Due to the seriousness of this condition and its widespread occurrence, the combination of science and technology is endeavouring to find new means for clearing the path towards technology capable of reversing its consequences. So the aim here is to manufacture implants using biocompatible and biodegradable materials and to develop micromanufacturing technologies to generate a tube-shaped structure that will allow a high degree of repair to be achieved, thus restoring the connection between the nerve cells, initially broken when the nerve is severed.
logo NEURIMP project
In order to take advantage of this phenomenon by means of technology, the Basque R&D centre IK4-TEKNIKER is leading the European NEURIMP project, in which it is collaborating with another Basque organisation, the company Histocell, as well as with the National Hospital for Paraplegics of Toledo, the British universities of Sheffield and Westminster, the Dutch consulting company Qserve and the biomaterials companies Vornia Biomaterials (Ireland) and Contipro (Czech Republic). The project, which is part of the European Commission’s 7th Framework Programme, has funding of 3.5 million euros and will be run over four years until the end of 2017.

This initiative sets out to select new biomaterials with optimum properties of biocompatibility, biodegradability and biotoxicity in addition to mechanical properties similar to those of the severed nerve. These biomaterials will be processed using micromanufacturing technologies to obtain a tubular structure resembling the severed nerve in terms of dimensions and mechanical properties. It is about creating biomimetic implants made up of tubular structures that incorporate microchannels or nanofibres produced using the selected biomaterials to facilitate the growth of the nerve cells that will allow the two severed ends to join.

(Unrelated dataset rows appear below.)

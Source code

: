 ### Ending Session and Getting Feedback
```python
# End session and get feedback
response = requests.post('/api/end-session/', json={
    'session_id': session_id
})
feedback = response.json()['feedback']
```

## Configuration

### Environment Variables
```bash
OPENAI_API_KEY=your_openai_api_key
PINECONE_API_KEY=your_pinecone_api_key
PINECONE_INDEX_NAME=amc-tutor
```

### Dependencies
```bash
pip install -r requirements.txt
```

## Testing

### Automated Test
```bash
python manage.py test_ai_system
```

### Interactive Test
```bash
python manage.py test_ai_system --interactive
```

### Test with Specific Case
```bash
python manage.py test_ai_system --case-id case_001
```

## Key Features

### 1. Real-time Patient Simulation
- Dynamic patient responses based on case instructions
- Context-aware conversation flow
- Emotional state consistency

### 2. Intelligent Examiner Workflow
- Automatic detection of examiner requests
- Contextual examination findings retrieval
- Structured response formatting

IK4-TEKNIKER will be focusing its activity above all on the development of technologies for processing polymers on a micrometric scale, including those that are developed in the clean room in order to optimize the tubular structure (comprising micro channels) that will form the implant. It will also be working with synthetic and natural polymers synthesised by other members of the consortium and will be adapting the micromanufacturing technologies to the mechanical, optical and rheological properties of the new materials. Furthermore, it will be participating in the validation and selection of technologies and materials that will be scaled with a view to producing the component.
In general terms, the NEURIMP project is seeking to develop prostheses manufactured using new materials to repair peripheral nerves. The ultimate aim is to develop prostheses to replace autologous grafts in which the graft is taken using the nerve connections of the patient him-/herself; these are currently being used in injuries with long interneural gaps. These autologous implants continue to be the current reference above the more simple implants existing on the market, despite having significant shortcomings, like a limited source of donor nerve; the need for a second operation; the loss of function of the nerve while the transplant is being performed; or lack of cross section matching between the donor and receiver nerve. What is more, their success rate does not exceed 50%.
One of the most important features of the aims that the consortium members led by IK4-TEKNIKER have set themselves is the scaling of the micro-manufacturing technologies used as well as the scaling in the synthesis of the selected materials, so that the implant can be manufactured at a competitive price. The project will be guided right from the start by the regulatory aspects that need to be taken into consideration in order to manufacture a safe medical implant, and thus facilitate its transfer to industry.
Selected implants will be validated in line with a preclinical animal model, and their effectiveness in restoring the nerve in this model will be assessed for cases in which severance is less serious as well as serious.
Phase two
In the first phase of the project the consortium members will be focussing on generating suitable synthetic and natural biocompatible materials, as well as the micomanufacturing technologies that allow them to be processed. After that, in the second phase, the project provides for the scaling of biomaterials and their technologies as well as the implanting in vivo of the component produced. The project does not rule out the functionalization of the prostheses through the development of biological strategies like those developed within the centre’s other lines of research.